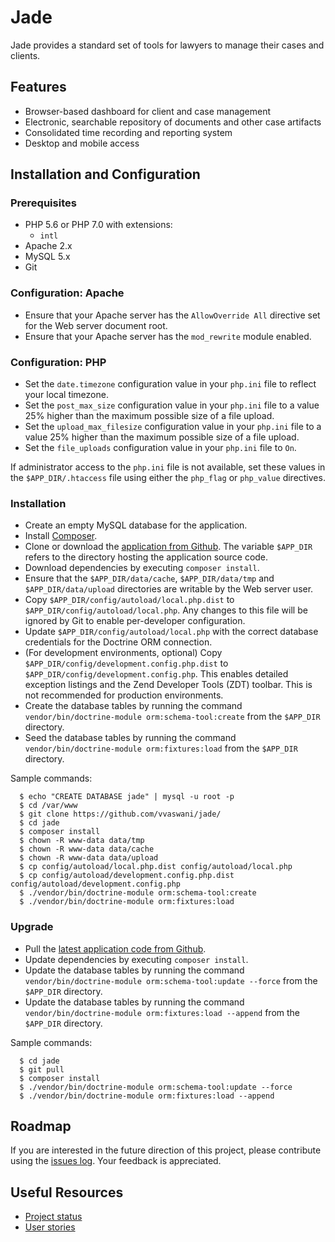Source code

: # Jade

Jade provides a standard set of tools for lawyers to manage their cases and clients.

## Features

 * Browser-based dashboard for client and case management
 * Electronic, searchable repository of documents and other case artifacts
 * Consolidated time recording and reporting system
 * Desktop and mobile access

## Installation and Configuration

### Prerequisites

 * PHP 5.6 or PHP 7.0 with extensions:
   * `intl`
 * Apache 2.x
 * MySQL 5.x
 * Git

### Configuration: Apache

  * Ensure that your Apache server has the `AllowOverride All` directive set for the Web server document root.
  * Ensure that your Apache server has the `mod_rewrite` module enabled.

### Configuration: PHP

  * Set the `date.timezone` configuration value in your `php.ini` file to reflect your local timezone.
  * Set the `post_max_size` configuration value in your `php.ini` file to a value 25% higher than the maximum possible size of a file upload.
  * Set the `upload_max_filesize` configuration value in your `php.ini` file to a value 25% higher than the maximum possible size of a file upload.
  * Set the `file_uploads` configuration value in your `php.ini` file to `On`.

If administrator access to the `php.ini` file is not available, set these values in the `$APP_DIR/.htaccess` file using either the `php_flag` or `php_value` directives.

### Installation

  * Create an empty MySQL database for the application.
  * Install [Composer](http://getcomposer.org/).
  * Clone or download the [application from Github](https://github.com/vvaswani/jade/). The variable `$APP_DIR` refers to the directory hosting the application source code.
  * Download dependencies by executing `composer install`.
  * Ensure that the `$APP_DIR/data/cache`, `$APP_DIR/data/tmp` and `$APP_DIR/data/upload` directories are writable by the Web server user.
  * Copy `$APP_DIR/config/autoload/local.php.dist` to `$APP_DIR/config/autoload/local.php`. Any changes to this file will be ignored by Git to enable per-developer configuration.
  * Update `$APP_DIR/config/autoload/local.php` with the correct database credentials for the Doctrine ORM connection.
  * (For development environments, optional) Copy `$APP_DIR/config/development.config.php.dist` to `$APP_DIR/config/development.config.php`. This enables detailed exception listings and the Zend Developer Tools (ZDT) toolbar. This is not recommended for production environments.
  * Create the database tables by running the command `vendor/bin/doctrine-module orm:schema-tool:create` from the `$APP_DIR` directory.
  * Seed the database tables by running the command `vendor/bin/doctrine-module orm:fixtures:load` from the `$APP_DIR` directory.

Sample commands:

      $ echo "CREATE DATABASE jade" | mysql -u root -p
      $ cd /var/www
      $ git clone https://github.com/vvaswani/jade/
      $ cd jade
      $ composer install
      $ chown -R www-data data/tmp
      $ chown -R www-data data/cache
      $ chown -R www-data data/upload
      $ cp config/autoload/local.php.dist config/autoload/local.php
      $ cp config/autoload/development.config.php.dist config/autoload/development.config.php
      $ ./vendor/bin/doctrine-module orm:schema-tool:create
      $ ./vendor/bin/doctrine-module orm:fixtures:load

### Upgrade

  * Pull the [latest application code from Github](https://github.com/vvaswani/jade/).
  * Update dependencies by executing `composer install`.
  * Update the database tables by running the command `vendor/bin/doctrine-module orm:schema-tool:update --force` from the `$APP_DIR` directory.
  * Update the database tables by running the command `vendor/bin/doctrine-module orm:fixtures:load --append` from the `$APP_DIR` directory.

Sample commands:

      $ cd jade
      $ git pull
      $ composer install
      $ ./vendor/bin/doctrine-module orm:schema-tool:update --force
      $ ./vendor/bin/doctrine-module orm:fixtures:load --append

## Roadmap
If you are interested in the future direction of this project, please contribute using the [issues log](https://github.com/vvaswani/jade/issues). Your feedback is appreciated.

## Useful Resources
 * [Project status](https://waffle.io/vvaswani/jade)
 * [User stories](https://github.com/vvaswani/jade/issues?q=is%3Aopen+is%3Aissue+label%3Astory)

[Goal of the exercise]:
Pictures stay out. Print the data exactly, from its first line through the line containing "other case artifacts".

[Solution to the problem]:
Source code

: # Jade

Jade provides a standard set of tools for lawyers to manage their cases and clients.

## Features

 * Browser-based dashboard for client and case management
 * Electronic, searchable repository of documents and other case artifacts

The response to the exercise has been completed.